(Stored dataset items)
Segment Open

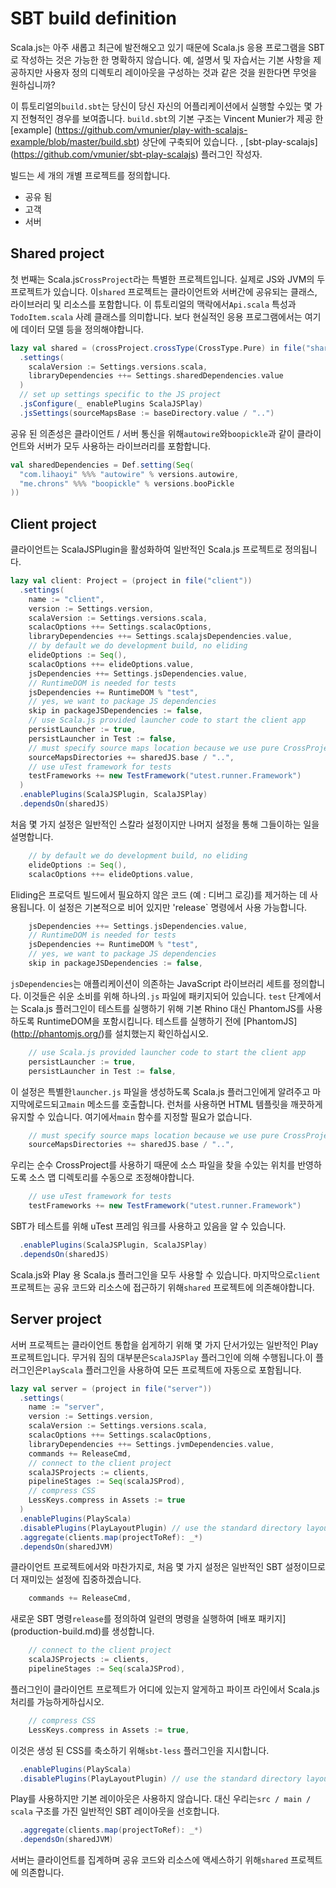 # SBT build definition

Scala.js는 아주 새롭고 최근에 발전해오고 있기 때문에 Scala.js 응용 프로그램을 SBT로 작성하는 것은 가능한 한 명확하지 않습니다. 예, 설명서 및 자습서는 기본 사항을 제공하지만 사용자 정의 디렉토리 레이아웃을 구성하는 것과 같은 것을 원한다면 무엇을 원하십니까?

이 튜토리얼의`build.sbt`는 당신이 당신 자신의 어플리케이션에서 실행할 수있는 몇 가지 전형적인 경우를 보여줍니다. `build.sbt`의 기본 구조는 Vincent Munier가 제공 한 [example] (https://github.com/vmunier/play-with-scalajs-example/blob/master/build.sbt) 상단에 구축되어 있습니다. , [sbt-play-scalajs] (https://github.com/vmunier/sbt-play-scalajs) 플러그인 작성자.

빌드는 세 개의 개별 프로젝트를 정의합니다.
* 공유 됨
* 고객
* 서버

## Shared project

첫 번째는 Scala.js`CrossProject`라는 특별한 프로젝트입니다. 실제로 JS와 JVM의 두 프로젝트가 있습니다. 이`shared` 프로젝트는 클라이언트와 서버간에 공유되는 클래스, 라이브러리 및 리소스를 포함합니다. 이 튜토리얼의 맥락에서`Api.scala` 특성과`TodoItem.scala` 사례 클래스를 의미합니다.
보다 현실적인 응용 프로그램에서는 여기에 데이터 모델 등을 정의해야합니다.

```scala
lazy val shared = (crossProject.crossType(CrossType.Pure) in file("shared"))
  .settings(
    scalaVersion := Settings.versions.scala,
    libraryDependencies ++= Settings.sharedDependencies.value
  )
  // set up settings specific to the JS project
  .jsConfigure(_ enablePlugins ScalaJSPlay)
  .jsSettings(sourceMapsBase := baseDirectory.value / "..")
```

공유 된 의존성은 클라이언트 / 서버 통신을 위해`autowire`와`boopickle`과 같이 클라이언트와 서버가 모두 사용하는 라이브러리를 포함합니다.
```scala
val sharedDependencies = Def.setting(Seq(
  "com.lihaoyi" %%% "autowire" % versions.autowire,
  "me.chrons" %%% "boopickle" % versions.booPickle
))
```

## Client project

클라이언트는 ScalaJSPlugin을 활성화하여 일반적인 Scala.js 프로젝트로 정의됩니다.

```scala
lazy val client: Project = (project in file("client"))
  .settings(
    name := "client",
    version := Settings.version,
    scalaVersion := Settings.versions.scala,
    scalacOptions ++= Settings.scalacOptions,
    libraryDependencies ++= Settings.scalajsDependencies.value,
    // by default we do development build, no eliding
    elideOptions := Seq(),
    scalacOptions ++= elideOptions.value,
    jsDependencies ++= Settings.jsDependencies.value,
    // RuntimeDOM is needed for tests
    jsDependencies += RuntimeDOM % "test",
    // yes, we want to package JS dependencies
    skip in packageJSDependencies := false,
    // use Scala.js provided launcher code to start the client app
    persistLauncher := true,
    persistLauncher in Test := false,
    // must specify source maps location because we use pure CrossProject
    sourceMapsDirectories += sharedJS.base / "..",
    // use uTest framework for tests
    testFrameworks += new TestFramework("utest.runner.Framework")
  )
  .enablePlugins(ScalaJSPlugin, ScalaJSPlay)
  .dependsOn(sharedJS)
```

처음 몇 가지 설정은 일반적인 스칼라 설정이지만 나머지 설정을 통해 그들이하는 일을 설명합니다.

```scala
    // by default we do development build, no eliding
    elideOptions := Seq(),
    scalacOptions ++= elideOptions.value,
```
Eliding은 프로덕트 빌드에서 필요하지 않은 코드 (예 : 디버그 로깅)를 제거하는 데 사용됩니다. 이 설정은 기본적으로 비어 있지만 'release` 명령에서 사용 가능합니다.

```scala
    jsDependencies ++= Settings.jsDependencies.value,
    // RuntimeDOM is needed for tests
    jsDependencies += RuntimeDOM % "test",
    // yes, we want to package JS dependencies
    skip in packageJSDependencies := false,
```
`jsDependencies`는 애플리케이션이 의존하는 JavaScript 라이브러리 세트를 정의합니다. 이것들은 쉬운 소비를 위해 하나의`.js` 파일에 패키지되어 있습니다. `test` 단계에서는 Scala.js 플러그인이 테스트를 실행하기 위해 기본 Rhino 대신 PhantomJS를 사용하도록 RuntimeDOM을 포함시킵니다.
테스트를 실행하기 전에 [PhantomJS] (http://phantomjs.org/)를 설치했는지 확인하십시오.

```scala
    // use Scala.js provided launcher code to start the client app
    persistLauncher := true,
    persistLauncher in Test := false,
```
이 설정은 특별한`launcher.js` 파일을 생성하도록 Scala.js 플러그인에게 알려주고 마지막에로드되고`main` 메소드를 호출합니다. 런처를 사용하면 HTML 템플릿을 깨끗하게 유지할 수 있습니다. 여기에서`main` 함수를 지정할 필요가 없습니다.

```scala
    // must specify source maps location because we use pure CrossProject
    sourceMapsDirectories += sharedJS.base / "..",
```
우리는 순수 CrossProject를 사용하기 때문에 소스 파일을 찾을 수있는 위치를 반영하도록 소스 맵 디렉토리를 수동으로 조정해야합니다.

```scala
    // use uTest framework for tests
    testFrameworks += new TestFramework("utest.runner.Framework")
```
SBT가 테스트를 위해 uTest 프레임 워크를 사용하고 있음을 알 수 있습니다.

```scala
  .enablePlugins(ScalaJSPlugin, ScalaJSPlay)
  .dependsOn(sharedJS)
```
Scala.js와 Play 용 Scala.js 플러그인을 모두 사용할 수 있습니다. 마지막으로`client` 프로젝트는 공유 코드와 리소스에 접근하기 위해`shared` 프로젝트에 의존해야합니다.

## Server project

서버 프로젝트는 클라이언트 통합을 쉽게하기 위해 몇 가지 단서가있는 일반적인 Play 프로젝트입니다. 무거워 짐의 대부분은`ScalaJSPlay` 플러그인에 의해 수행됩니다.이 플러그인은`PlayScala` 플러그인을 사용하여 모든 프로젝트에 자동으로 포함됩니다.

```scala
lazy val server = (project in file("server"))
  .settings(
    name := "server",
    version := Settings.version,
    scalaVersion := Settings.versions.scala,
    scalacOptions ++= Settings.scalacOptions,
    libraryDependencies ++= Settings.jvmDependencies.value,
    commands += ReleaseCmd,
    // connect to the client project
    scalaJSProjects := clients,
    pipelineStages := Seq(scalaJSProd),
    // compress CSS
    LessKeys.compress in Assets := true
  )
  .enablePlugins(PlayScala)
  .disablePlugins(PlayLayoutPlugin) // use the standard directory layout instead of Play's custom
  .aggregate(clients.map(projectToRef): _*)
  .dependsOn(sharedJVM)
```
클라이언트 프로젝트에서와 마찬가지로, 처음 몇 가지 설정은 일반적인 SBT 설정이므로 더 재미있는 설정에 집중하겠습니다.

```scala
    commands += ReleaseCmd,
```
새로운 SBT 명령`release`를 정의하여 일련의 명령을 실행하여 [배포 패키지] (production-build.md)를 생성합니다.
```scala
    // connect to the client project
    scalaJSProjects := clients,
    pipelineStages := Seq(scalaJSProd),
```
플러그인이 클라이언트 프로젝트가 어디에 있는지 알게하고 파이프 라인에서 Scala.js 처리를 가능하게하십시오.

```scala
    // compress CSS
    LessKeys.compress in Assets := true,
```
이것은 생성 된 CSS를 축소하기 위해`sbt-less` 플러그인을 지시합니다.


```scala
  .enablePlugins(PlayScala)
  .disablePlugins(PlayLayoutPlugin) // use the standard directory layout instead of Play's custom
```
Play를 사용하지만 기본 레이아웃은 사용하지 않습니다. 대신 우리는`src / main / scala` 구조를 가진 일반적인 SBT 레이아웃을 선호합니다.

```scala
  .aggregate(clients.map(projectToRef): _*)
  .dependsOn(sharedJVM)
```
서버는 클라이언트를 집계하며 공유 코드와 리소스에 액세스하기 위해`shared` 프로젝트에 의존합니다.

Segment Closed

- [Exercise]: Every line above that has the string "포함합니다" needs to be copied.

- [Solution for this task]:
첫 번째는 Scala.js`CrossProject`라는 특별한 프로젝트입니다. 실제로 JS와 JVM의 두 프로젝트가 있습니다. 이`shared` 프로젝트는 클라이언트와 서버간에 공유되는 클래스, 라이브러리 및 리소스를 포함합니다. 이 튜토리얼의 맥락에서`Api.scala` 특성과`TodoItem.scala` 사례 클래스를 의미합니다.
공유 된 의존성은 클라이언트 / 서버 통신을 위해`autowire`와`boopickle`과 같이 클라이언트와 서버가 모두 사용하는 라이브러리를 포함합니다.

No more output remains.